Issue: Completion handlers (RetentionHandler, FollowUpHandler, EventPublisher) and schedulers have no way to signal:

Whether they succeeded or failed
What errors occurred (only logged)
Whether they should trigger alerting/retry

Example Gap — RetentionHandler:

ruby

def call(source:, result:)
  pruner.call(...)
rescue StandardError => error
  Rails.logger.error("[SourceMonitor] Retention pruning failed...")
  nil  # ← No signal to caller that this failed
end

If retention fails, FetchRunner has no way to know, and the source continues as if pruning succeeded.

S5: Pipeline Error Paths Have Inconsistent Logging

Current Logging Patterns:

Component	Log Level	Format	Consistency
`FetchFeedJob`	error	`[SourceMonitor::FetchFeedJob] message`	✓ Consistent
`ImportSessionHealthCheckJob`	error	`[SourceMonitor::ImportSessionHealthCheckJob] message`	✓ Consistent
`ScrapeItemJob`	info	`[SourceMonitor::ManualScrape] payload.to_json`	✗ Wrong level (should be error for failures)
`SourceHealthCheckJob`	error	`[SourceMonitor::SourceHealthCheckJob] message`	✓ Consistent
`RetentionHandler`	error	`[SourceMonitor] Retention pruning failed...`	✗ Missing job/handler name
`FollowUpHandler`	error	`[SourceMonitor] FollowUpHandler: failed...`	✗ Inconsistent with other handlers
`FeedFetcher`	instrumentation	Struct fields + events	✓ Structured
`RetryPolicy`	none	No logging	✗ Silent failures possible

Issues:

ScrapeItemJob logs at info level even for errors (should be warn or error)
RetentionHandler doesn't identify itself in the log prefix
FollowUpHandler manually constructs the prefix instead of using a consistent format
Schedulers (fetch, scrape) don't log at all — only instrument via notifications
Retry decisions (RetryPolicy) are silent — hard to debug why a retry happened or didn't

S6: FaviconFetchJob and DownloadContentImagesJob Don't Classify Transient vs Fatal Errors

Location: app/jobs/source_monitor/favicon_fetch_job.rb:26-31 and app/jobs/source_monitor/download_content_images_job.rb:63-68

Current Patterns:

FaviconFetchJob (lines 26-31):

ruby

rescue ActiveRecord::Deadlocked
  raise  # Let job framework retry
rescue StandardError => error
  record_failed_attempt(source)
  log_error(source, error)
end

Issue: All non-deadlock StandardErrors are treated the same:

SocketTimeout (transient, should retry) → marks as failed + logs
InvalidImage (fatal, won't retry) → marks as failed + logs
S3WriteFailed (transient) → marks as failed + logs

No distinction between errors that should retry vs. those that won't.

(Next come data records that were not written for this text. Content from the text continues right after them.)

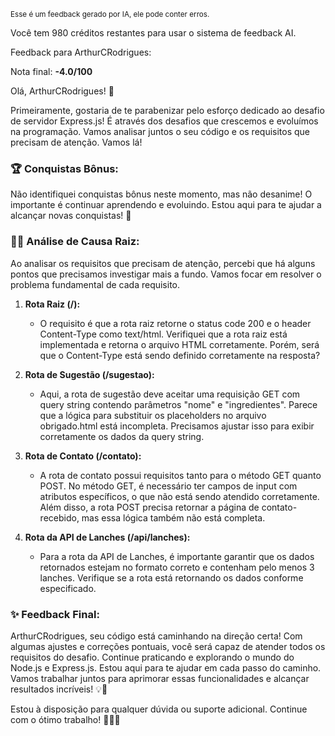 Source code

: <sup>Esse é um feedback gerado por IA, ele pode conter erros.</sup>

Você tem 980 créditos restantes para usar o sistema de feedback AI.

Feedback para ArthurCRodrigues:

Nota final: **-4.0/100**

Olá, ArthurCRodrigues! 🚀

Primeiramente, gostaria de te parabenizar pelo esforço dedicado ao desafio de servidor Express.js! É através dos desafios que crescemos e evoluímos na programação. Vamos analisar juntos o seu código e os requisitos que precisam de atenção. Vamos lá!

### 🏆 Conquistas Bônus:
Não identifiquei conquistas bônus neste momento, mas não desanime! O importante é continuar aprendendo e evoluindo. Estou aqui para te ajudar a alcançar novas conquistas! 💪

### 🕵️‍♂️ Análise de Causa Raiz:
Ao analisar os requisitos que precisam de atenção, percebi que há alguns pontos que precisamos investigar mais a fundo. Vamos focar em resolver o problema fundamental de cada requisito.

1. **Rota Raiz (/):**
   - O requisito é que a rota raiz retorne o status code 200 e o header Content-Type como text/html. Verifiquei que a rota raiz está implementada e retorna o arquivo HTML corretamente. Porém, será que o Content-Type está sendo definido corretamente na resposta?

2. **Rota de Sugestão (/sugestao):**
   - Aqui, a rota de sugestão deve aceitar uma requisição GET com query string contendo parâmetros "nome" e "ingredientes". Parece que a lógica para substituir os placeholders no arquivo obrigado.html está incompleta. Precisamos ajustar isso para exibir corretamente os dados da query string.

3. **Rota de Contato (/contato):**
   - A rota de contato possui requisitos tanto para o método GET quanto POST. No método GET, é necessário ter campos de input com atributos específicos, o que não está sendo atendido corretamente. Além disso, a rota POST precisa retornar a página de contato-recebido, mas essa lógica também não está completa.

4. **Rota da API de Lanches (/api/lanches):**
   - Para a rota da API de Lanches, é importante garantir que os dados retornados estejam no formato correto e contenham pelo menos 3 lanches. Verifique se a rota está retornando os dados conforme especificado.

### ✨ Feedback Final:
ArthurCRodrigues, seu código está caminhando na direção certa! Com algumas ajustes e correções pontuais, você será capaz de atender todos os requisitos do desafio. Continue praticando e explorando o mundo do Node.js e Express.js. Estou aqui para te ajudar em cada passo do caminho. Vamos trabalhar juntos para aprimorar essas funcionalidades e alcançar resultados incríveis! 💡🚀

Estou à disposição para qualquer dúvida ou suporte adicional. Continue com o ótimo trabalho! 👨‍💻✨ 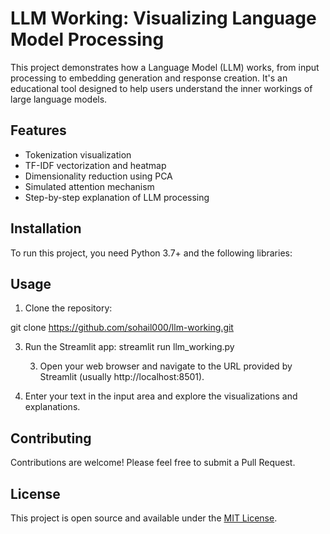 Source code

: # LLM Working: Visualizing Language Model Processing

This project demonstrates how a Language Model (LLM) works, from input processing to embedding generation and response creation. It's an educational tool designed to help users understand the inner workings of large language models.

## Features

- Tokenization visualization
- TF-IDF vectorization and heatmap
- Dimensionality reduction using PCA
- Simulated attention mechanism
- Step-by-step explanation of LLM processing

## Installation

To run this project, you need Python 3.7+ and the following libraries:

## Usage

1. Clone the repository:

git clone https://github.com/sohail000/llm-working.git

3. Run the Streamlit app:  streamlit run llm_working.py

   3. Open your web browser and navigate to the URL provided by Streamlit (usually http://localhost:8501).

4. Enter your text in the input area and explore the visualizations and explanations.

## Contributing

Contributions are welcome! Please feel free to submit a Pull Request.

## License

This project is open source and available under the [MIT License](LICENSE).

DownloadContentImagesJob (lines 50-69):

ruby

image_urls.each do |image_url|
  result = SourceMonitor::Images::Downloader.new(...).call
  next unless result
  # ... attach blob ...
rescue ActiveRecord::Deadlocked
  raise
rescue StandardError
  # Individual image failure should not block others
  next
end

Issue: The inner rescue catches ALL errors (download, attachment, blob creation) and silently continues. Can't distinguish:

Individual image download failure (acceptable, skip image) ✓
Blob creation failure (concerning, should retry entire job) ✗
Attachment failure (concerning, should retry entire job) ✗

Existing Patterns

Error Classification (FeedFetcher/RetryPolicy)

Typed Error Hierarchy:

FetchError (base)
  ├── TimeoutError (transient → retry 2x, 2min wait, 1hr circuit)
  ├── ConnectionError (transient → retry 3x, 5min wait, 1hr circuit)
  ├── HTTPError (branching)
  │   ├── 429 (transient → retry 2x, 15min wait, 90min circuit)
  │   ├── 5xx (transient → retry 2x, 10min wait, 90min circuit)
  │   └── 4xx (fatal → retry 1x, 45min wait, 2hr circuit)
  ├── ParsingError (fatal → retry 1x, 30min wait, 2hr circuit)
  ├── BlockedError (fatal → retry 1x, 1hr wait, 4hr circuit)
  ├── AuthenticationError (fatal → retry 1x, 1hr wait, 4hr circuit)
  └── UnexpectedResponseError (unknown → retry 1x, 30min wait, 2hr circuit)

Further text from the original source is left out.